Meclis gündemine gelen yeni dokunulmazlık dosyaları, aralarında üç parti liderinin de bulunduğu 14 milletvekilini kapsıyor. TBMM Başkanlığı’na sunulan 17 fezlekede, muhalefet partilerinden milletvekillerinin dosyaları dikkat çekiyor.
TBMM Başkanlığı’na sunulan yeni dokunulmazlık dosyaları, siyasi kulislerde hareketliliğe neden oldu. Sunulan fezlekeler arasında CHP Genel Başkanı Özgür Özel, İYİ Parti Genel Başkanı Müsavat Dervişoğlu ve DEM Parti Eş Genel Başkanı Tülay Hatimoğulları’na ait dosyalar öne çıkıyor.
Dokunulmazlık dosyalarının dağılımı
Cumhurbaşkanlığı tarafından Meclis’e iletilen tezkereler, farklı siyasi partilerden milletvekillerini kapsıyor. DEM Parti milletvekillerine ait dosyaların çoğunlukta olduğu görülürken, CHP’li vekillere ait fezlekeler de dikkat çekiyor. Tülay Hatimoğulları’na ait 2 dosya, sürecin en kapsamlı bölümünü oluşturuyor.
Muhalefet milletvekillerinin durumu
CHP kanadından Enis Berberoğlu, Veli Ağbaba, Ali Mahir Başarır ve Mahir Polat’a ait dosyalar komisyona sevk edildi. Ağbaba ve Başarır’ın ikişer dosyası bulunurken, diğer vekillerin birer dosyası işleme alındı. Bu durum, muhalefetin yasama faaliyetlerindeki pozisyonunu tartışmaya açtı.

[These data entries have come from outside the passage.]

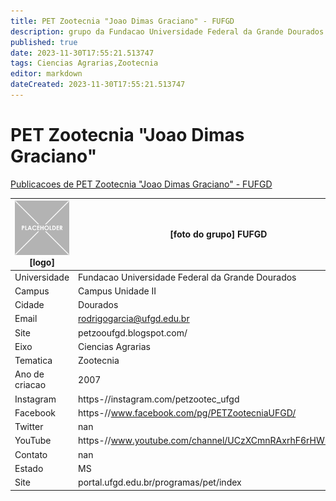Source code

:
 ```yaml
---
title: PET Zootecnia "Joao Dimas Graciano" - FUFGD
description: grupo da Fundacao Universidade Federal da Grande Dourados
published: true
date: 2023-11-30T17:55:21.513747
tags: Ciencias Agrarias,Zootecnia
editor: markdown
dateCreated: 2023-11-30T17:55:21.513747
---
```


# PET Zootecnia "Joao Dimas Graciano"

[Publicacoes de PET Zootecnia "Joao Dimas Graciano" - FUFGD](/atividade/102PETZootecniaJoaoDimasGracianoFUFGD/feed.md)

| ![placeholder.png](/placeholder.png) [logo] | [foto do grupo] FUFGD         |
| ------------------------------------------- | ------------------------------------------------- |
| Universidade                                | Fundacao Universidade Federal da Grande Dourados      |
| Campus                                      | Campus Unidade II            |
| Cidade                                      | Dourados             |
| Email                                       | rodrigogarcia@ufgd.edu.br             |
| Site                                        | petzooufgd.blogspot.com/              |
| Eixo                                        | Ciencias Agrarias              |
| Tematica                                    | Zootecnia          |
| Ano de criacao                              | 2007        |
| Instagram                                   | https-//instagram.com/petzootec_ufgd         |
| Facebook                                    | https-//www.facebook.com/pg/PETZootecniaUFGD/          |
| Twitter                                     | nan           |
| YouTube                                     | https-//www.youtube.com/channel/UCzXCmnRAxrhF6rHWF8GT_Ig           |
| Contato                                     | nan         |
| Estado                                      |  MS            |
| Site                                        | portal.ufgd.edu.br/programas/pet/index |
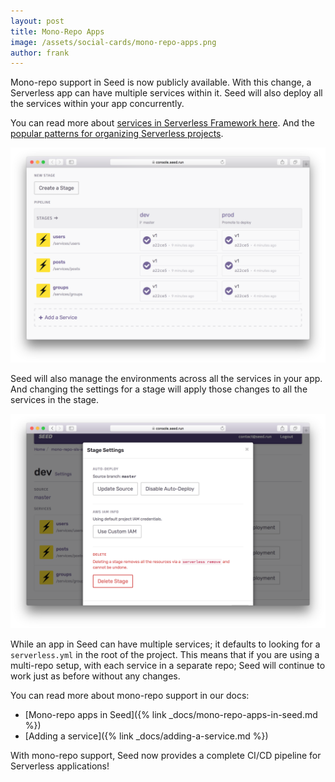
 ```yaml
---
layout: post
title: Mono-Repo Apps
image: /assets/social-cards/mono-repo-apps.png
author: frank
---
```


Mono-repo support in Seed is now publicly available. With this change, a Serverless app can have multiple services within it. Seed will also deploy all the services within your app concurrently.

You can read more about [services in Serverless Framework here](https://serverless.com/framework/docs/providers/aws/guide/services/). And the [popular patterns for organizing Serverless projects](https://serverless-stack.com/chapters/organizing-serverless-projects.html).

![App Pipeline view](/assets/blog/mono-repo-apps/app-pipeline-view.png)

Seed will also manage the environments across all the services in your app. And changing the settings for a stage will apply those changes to all the services in the stage.

![App Stage settings](/assets/blog/mono-repo-apps/app-stage-settings.png)

While an app in Seed can have multiple services; it defaults to looking for a `serverless.yml` in the root of the project. This means that if you are using a multi-repo setup, with each service in a separate repo; Seed will continue to work just as before without any changes.

You can read more about mono-repo support in our docs:

- [Mono-repo apps in Seed]({% link _docs/mono-repo-apps-in-seed.md %})
- [Adding a service]({% link _docs/adding-a-service.md %})

With mono-repo support, Seed now provides a complete CI/CD pipeline for Serverless applications!
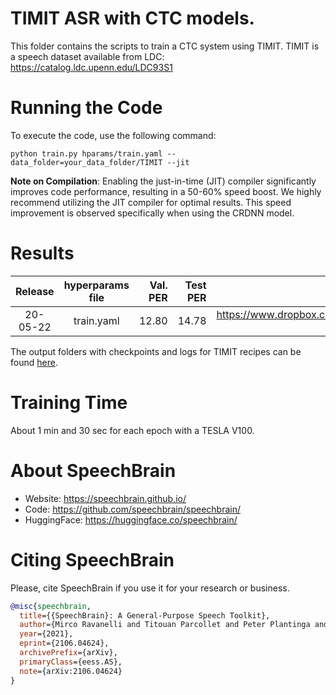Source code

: # TIMIT ASR with CTC models.
This folder contains the scripts to train a CTC system using TIMIT.
TIMIT is a speech dataset available from LDC: https://catalog.ldc.upenn.edu/LDC93S1

# Running the Code

To execute the code, use the following command:

```
python train.py hparams/train.yaml --data_folder=your_data_folder/TIMIT --jit
```

**Note on Compilation**:
Enabling the just-in-time (JIT) compiler significantly improves code performance, resulting in a 50-60% speed boost. We highly recommend utilizing the JIT compiler for optimal results.
This speed improvement is observed specifically when using the CRDNN model.

# Results
| Release | hyperparams file | Val. PER | Test PER | Model link | GPUs |
|:-------------:|:---------------------------:| -----:| -----:| --------:| :-----------:|
| 20-05-22 | train.yaml |  12.80 | 14.78 | https://www.dropbox.com/sh/xjh9qrat7v8ssuq/AAA4inQHBzRcbAeB_I8GSXi_a?dl=0 | 1xV100 16GB |

The output folders with checkpoints and logs for TIMIT recipes can be found [here](https://www.dropbox.com/sh/059jnwdass8v45u/AADTjh5DYdYKuZsgH9HXGx0Sa?dl=0).

# Training Time
About 1 min and 30 sec for each epoch with a TESLA V100.


# **About SpeechBrain**
- Website: https://speechbrain.github.io/
- Code: https://github.com/speechbrain/speechbrain/
- HuggingFace: https://huggingface.co/speechbrain/


# **Citing SpeechBrain**
Please, cite SpeechBrain if you use it for your research or business.

```bibtex
@misc{speechbrain,
  title={{SpeechBrain}: A General-Purpose Speech Toolkit},
  author={Mirco Ravanelli and Titouan Parcollet and Peter Plantinga and Aku Rouhe and Samuele Cornell and Loren Lugosch and Cem Subakan and Nauman Dawalatabad and Abdelwahab Heba and Jianyuan Zhong and Ju-Chieh Chou and Sung-Lin Yeh and Szu-Wei Fu and Chien-Feng Liao and Elena Rastorgueva and François Grondin and William Aris and Hwidong Na and Yan Gao and Renato De Mori and Yoshua Bengio},
  year={2021},
  eprint={2106.04624},
  archivePrefix={arXiv},
  primaryClass={eess.AS},
  note={arXiv:2106.04624}
}
```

DEM Parti vekillerinin fezlekeleri
DEM Parti milletvekilleri Mehmet Rüştü Tiryaki, Sinan Çiftyürek, Sabahat Erdoğan Sarıtaş, Ali Bozan, Gülizar Biçer Karaca, Ömer Faruk Hülakü ve Ayten Kordu’ya ait birer dokunulmazlık dosyası komisyona ulaştı. Partinin eş genel başkanı Hatimoğulları’nın iki dosyasıyla birlikte, parti toplam dokuz fezlekeyle sürece dahil oldu.
Hukuki sürecin işleyişi
Dokunulmazlık dosyaları, TBMM bünyesinde belirlenen prosedürler çerçevesinde değerlendirilecek. İlgili komisyonlarda incelenecek olan fezlekeler, gerekli süreçlerin tamamlanmasının ardından Genel Kurul gündemine taşınacak. Bu süreçte her bir dosya için ayrı değerlendirme yapılması öngörülüyor.
Siyasi yansımalar
Fezlekelerin Meclis’e sunulması, siyasi arenadaki gerilimi artırdı. Özellikle parti liderlerinin dosyalarının gündeme gelmesi, yasama faaliyetlerinin seyrini etkileyebilecek bir gelişme olarak değerlendiriliyor. Muhalefet partileri, sürecin siyasi baskı aracı olarak kullanıldığı yönünde eleştiriler getirirken, iktidar kanadı yasal prosedürlerin işletildiğini savunuyor.